KalbarOnline, Pontianak – Gubernur Kalimantan Barat Sutarmidji mendorong Pemerintah Kabupaten/Kota menyelaraskan program-program pembangunan dengan 3 indikator utama Indeks Pembangunan Manusia (IPM).
Sebab menurut Sutarmidji, IPM Provinsi Kalbar merupakan akumulasi dari IPM Kabupaten/Kota. Sementara IPM Provinsi Kalbar hanya ditunjang oleh Kota Pontianak dan Kota Singkawang.
“Harusnya daerah itu melihat kenapa Pontianak dan Singkawang bisa. Padahal daerah-daerah lain bisa juga meningkatkan IPM-nya dengan baik,” kata Sutarmidji.
Orang nomor satu di Kalbar ini menyebut, tak tepat jika ada anggapan IPM Kota Pontianak tinggi karena semata-mata ibukota provinsi. Hal ini dibuktikan oleh Kota Singkawang yang bukan ibukota provinsi, tapi angka IPM di daerah itu tertinggi setelah Kota Pontianak.
“Mempawah itu bisa, Sintang (juga) bisa melakukan percepatan, dengan catatan data harus valid dulu. Kemudian program-program harus menunjang indikator, jangan indikatornya A tapi programnya B. Akhirnya tak nyambung,” kata Sutarmidji.
Seperti diketahui, ada 3 indikator utama Indeks Pembangunan Manusia yakni kesehatan, pendidikan, dan ekonomi.
- Beri Kontribusi Positif untuk Ekonomi Kalbar, Sutarmidji: CU Harus Terus Dibina dan Dijaga
- Sutarmidji Masuk 10 Tokoh Pemberdayaan Nasional 2021, Penyebabnya 7 Hal Ini
- Sutarmidji Dinobatkan Jadi Tokoh Pemberdayaan Nasional
Menurut Sutarmidji, jika program yang dibuat itu diselaraskan dengan indikator atau parameter ukur untuk meningkatkan IPM, maka persoalan yang selama ini dihadapi akan terselesaikan.
“Waktu Wali Kota dulu, saya lakukan itu.

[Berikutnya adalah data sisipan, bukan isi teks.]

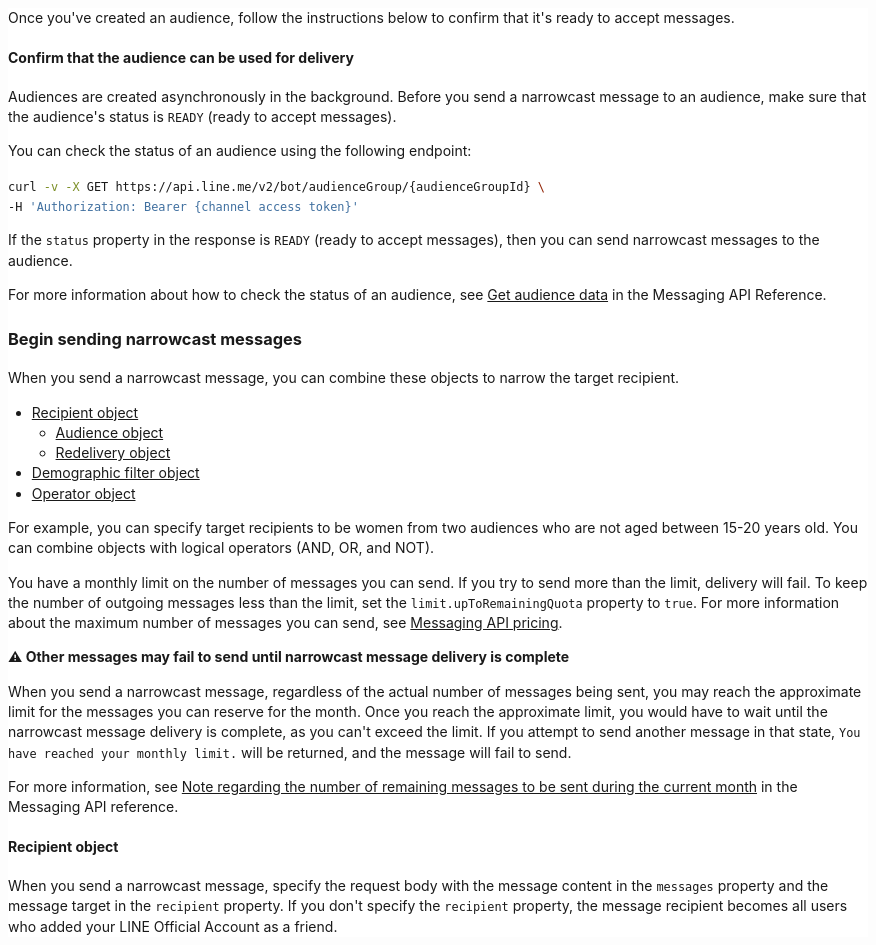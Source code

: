 Once you've created an audience, follow the instructions below to confirm that it's ready to accept messages.

#### Confirm that the audience can be used for delivery

Audiences are created asynchronously in the background. Before you send a narrowcast message to an audience, make sure that the audience's status is `READY` (ready to accept messages).

You can check the status of an audience using the following endpoint:

```bash
curl -v -X GET https://api.line.me/v2/bot/audienceGroup/{audienceGroupId} \
-H 'Authorization: Bearer {channel access token}'
```

If the `status` property in the response is `READY` (ready to accept messages), then you can send narrowcast messages to the audience.

For more information about how to check the status of an audience, see [Get audience data](https://developers.line.biz/en/reference/messaging-api/#get-audience-group) in the Messaging API Reference.

### Begin sending narrowcast messages

When you send a narrowcast message, you can combine these objects to narrow the target recipient.

- [Recipient object](#recipient-object)
  - [Audience object](#audience-object)
  - [Redelivery object](#redelivery-object)
- [Demographic filter object](#demographic-filter-object)
- [Operator object](#operator-object)

For example, you can specify target recipients to be women from two audiences who are not aged between 15-20 years old. You can combine objects with logical operators (AND, OR, and NOT).

You have a monthly limit on the number of messages you can send. If you try to send more than the limit, delivery will fail. To keep the number of outgoing messages less than the limit, set the `limit.upToRemainingQuota` property to `true`. For more information about the maximum number of messages you can send, see [Messaging API pricing](https://developers.line.biz/en/docs/messaging-api/pricing/).

**⚠️ Other messages may fail to send until narrowcast message delivery is complete**

When you send a narrowcast message, regardless of the actual number of messages being sent, you may reach the approximate limit for the messages you can reserve for the month. Once you reach the approximate limit, you would have to wait until the narrowcast message delivery is complete, as you can't exceed the limit. If you attempt to send another message in that state, `You have reached your monthly limit.` will be returned, and the message will fail to send.

For more information, see [Note regarding the number of remaining messages to be sent during the current month](https://developers.line.biz/en/reference/messaging-api/#send-narrowcast-message-cautions) in the Messaging API reference.

#### Recipient object

When you send a narrowcast message, specify the request body with the message content in the `messages` property and the message target in the `recipient` property. If you don't specify the `recipient` property, the message recipient becomes all users who added your LINE Official Account as a friend.
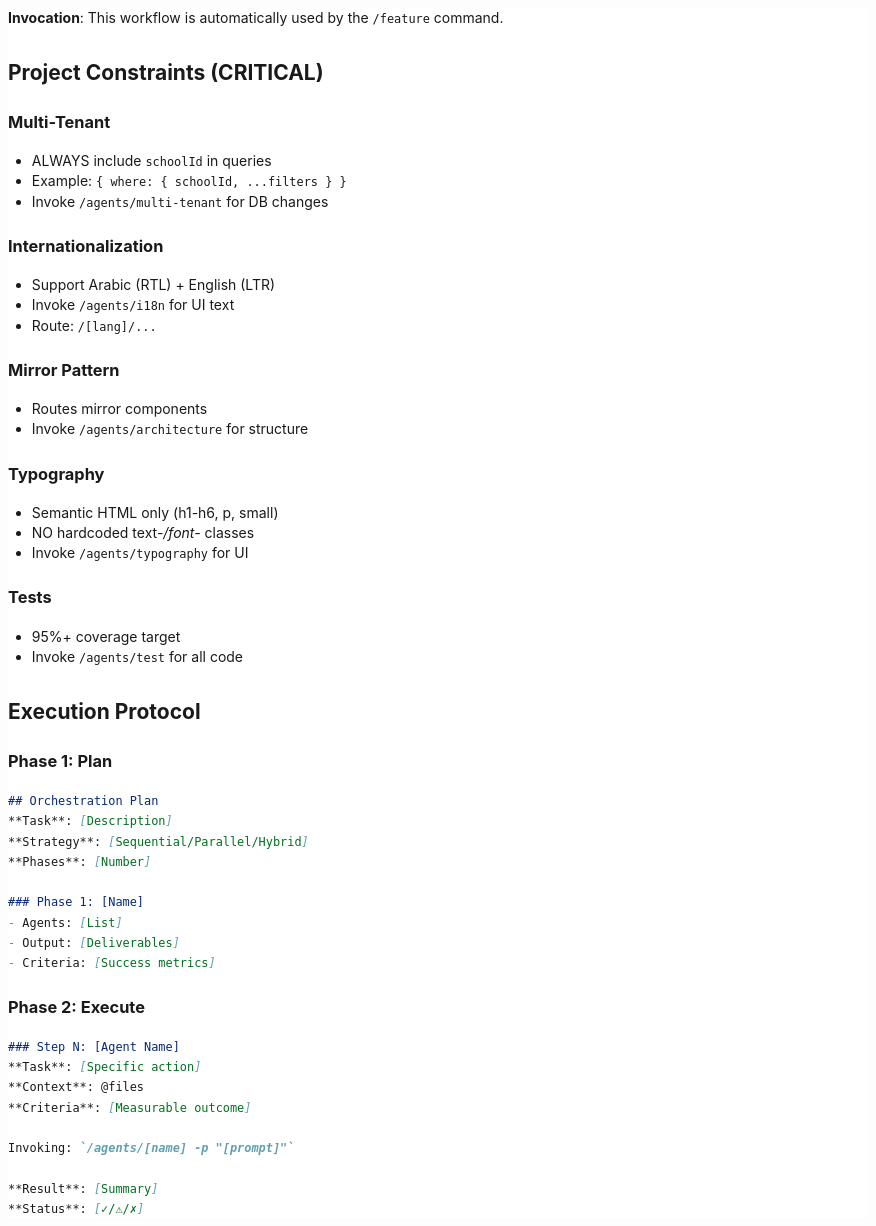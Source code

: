 **Invocation**: This workflow is automatically used by the `/feature` command.

## Project Constraints (CRITICAL)

### Multi-Tenant
- ALWAYS include `schoolId` in queries
- Example: `{ where: { schoolId, ...filters } }`
- Invoke `/agents/multi-tenant` for DB changes

### Internationalization
- Support Arabic (RTL) + English (LTR)
- Invoke `/agents/i18n` for UI text
- Route: `/[lang]/...`

### Mirror Pattern
- Routes mirror components
- Invoke `/agents/architecture` for structure

### Typography
- Semantic HTML only (h1-h6, p, small)
- NO hardcoded text-*/font-* classes
- Invoke `/agents/typography` for UI

### Tests
- 95%+ coverage target
- Invoke `/agents/test` for all code

## Execution Protocol

### Phase 1: Plan
```markdown
## Orchestration Plan
**Task**: [Description]
**Strategy**: [Sequential/Parallel/Hybrid]
**Phases**: [Number]

### Phase 1: [Name]
- Agents: [List]
- Output: [Deliverables]
- Criteria: [Success metrics]
```

### Phase 2: Execute
```markdown
### Step N: [Agent Name]
**Task**: [Specific action]
**Context**: @files
**Criteria**: [Measurable outcome]

Invoking: `/agents/[name] -p "[prompt]"`

**Result**: [Summary]
**Status**: [✓/⚠/✗]
```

Sehingga ketika mengakhiri jabatan sebagai Wali Kota, IPM Pontianak itu sudah di angka 78. Harusnya sekarang sudah di atas 80,” kata Sutarmidji.
“Yang saya lakukan itu, membangun dengan menyelesaikan indikator IPM. Makanya banyak sekolah kita bangun, rumah sakit kita bangun, program kesehatan kita buat bagus. Insentif untuk kegiatan perekonomian kita berikan,” timpal Sutarmidji.
Oleh karena itu Sutarmidji mengingatkan agar Pemerintah Kabupaten dan Kota termasuk jajarannya di Pemerintah Provinsi agar menginput data-data yang riil. Tak boleh ada yang dimanipulasi.
“Data itu berikan apa adanya. Jangan sampai contoh misalnya kalau jalan dalam kondisi mantap hanya 52 persen kenapa kita bilang 86 persen. Kemudian angka harapan lama belajar 12,55 tahun, kenapa kita bilang 14 tahun. Itu tak perlu. Karena apa? Ketika data dimanipulatif, maka penilaian akhir bisa jadi alat uji. Itu yang salah,” kata Sutarmidji.
Sutarmidji mengaku selama ini telah mengingatkan kepala daerah untuk menjalankan pembangunan dengan indikator-indikator IPM. Diakui Sutarmidji, ada daerah yang menjalankan hal itu dengan baik, ada juga yang tidak. Padahal, porsi pembagian tugas antara pusat, provinsi dan kabupaten/kota sudah jelas.
“Daerah yang menjalankan pembangunan dengan indikator menyelesaikan IPM, capaiannya pasti tinggi. Kalau misalnya mau sendiri-sendiri, itu gak akan selesai. Tidak ada pembangunan yang bisa diselesaikan sendiri, tetap (harus) sinergis. Pusat harus sinergis dengan daerah, provinsi harus sinergis dengan kabupaten. Kalau tidak, tidak akan selesai. Memangnya punya duit banyak?,” pungkas Sutarmidji.